TASK INSTRUCTIONS> Line tally for "from": state how many lines of the entries include it, with no other text.

Stored data>
########################################

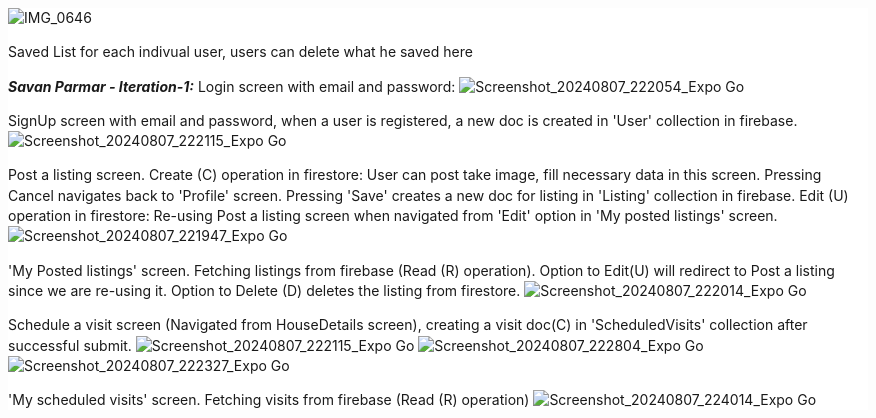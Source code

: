![IMG_0646](https://github.com/user-attachments/assets/04ba1bc1-4d60-47fc-b3dc-8d5e25a1bd6b)

Saved List for each indivual user, users can delete what he saved here

**_Savan Parmar - Iteration-1:_**
Login screen with email and password:
![Screenshot_20240807_222054_Expo Go](https://github.com/user-attachments/assets/33f4feec-a775-4718-a568-a72d226d8abe)

SignUp screen with email and password, when a user is registered, a new doc is created in 'User' collection in firebase.
![Screenshot_20240807_222115_Expo Go](https://github.com/user-attachments/assets/52110aa8-d018-407f-ac2a-ec2cedb7f318)

Post a listing screen. 
Create (C) operation in firestore: User can post take image, fill necessary data in this screen. Pressing Cancel navigates back to 'Profile' screen. Pressing 'Save' creates a new doc for listing in 'Listing' collection in firebase.
Edit (U) operation in firestore: Re-using Post a listing screen when navigated from 'Edit' option in 'My posted listings' screen.
![Screenshot_20240807_221947_Expo Go](https://github.com/user-attachments/assets/40d70537-6150-4113-8a86-a8a24c11ed2d)

'My Posted listings' screen. Fetching listings from firebase (Read (R) operation). Option to Edit(U) will redirect to Post a listing since we are re-using it. Option to Delete (D) deletes the listing from firestore.
![Screenshot_20240807_222014_Expo Go](https://github.com/user-attachments/assets/e24db69c-2053-4dad-a0d4-b03f76c202a8)

 
Schedule a visit screen (Navigated from HouseDetails screen), creating a visit doc(C) in 'ScheduledVisits' collection after successful submit.
![Screenshot_20240807_222115_Expo Go](https://github.com/user-attachments/assets/11ac2127-7895-4819-ac4e-2c182f6d70e8)
![Screenshot_20240807_222804_Expo Go](https://github.com/user-attachments/assets/a592d57d-c3cf-472b-a65e-fc5b0695d3b0)
![Screenshot_20240807_222327_Expo Go](https://github.com/user-attachments/assets/4e6df0a6-7283-4f44-a854-9846d8729c16)

'My scheduled visits' screen. Fetching visits from firebase (Read (R) operation)
![Screenshot_20240807_224014_Expo Go](https://github.com/user-attachments/assets/cee37a3e-6d81-4dde-8dc0-83238a3436b6)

########################################

EXERCISE OUTPUT> 4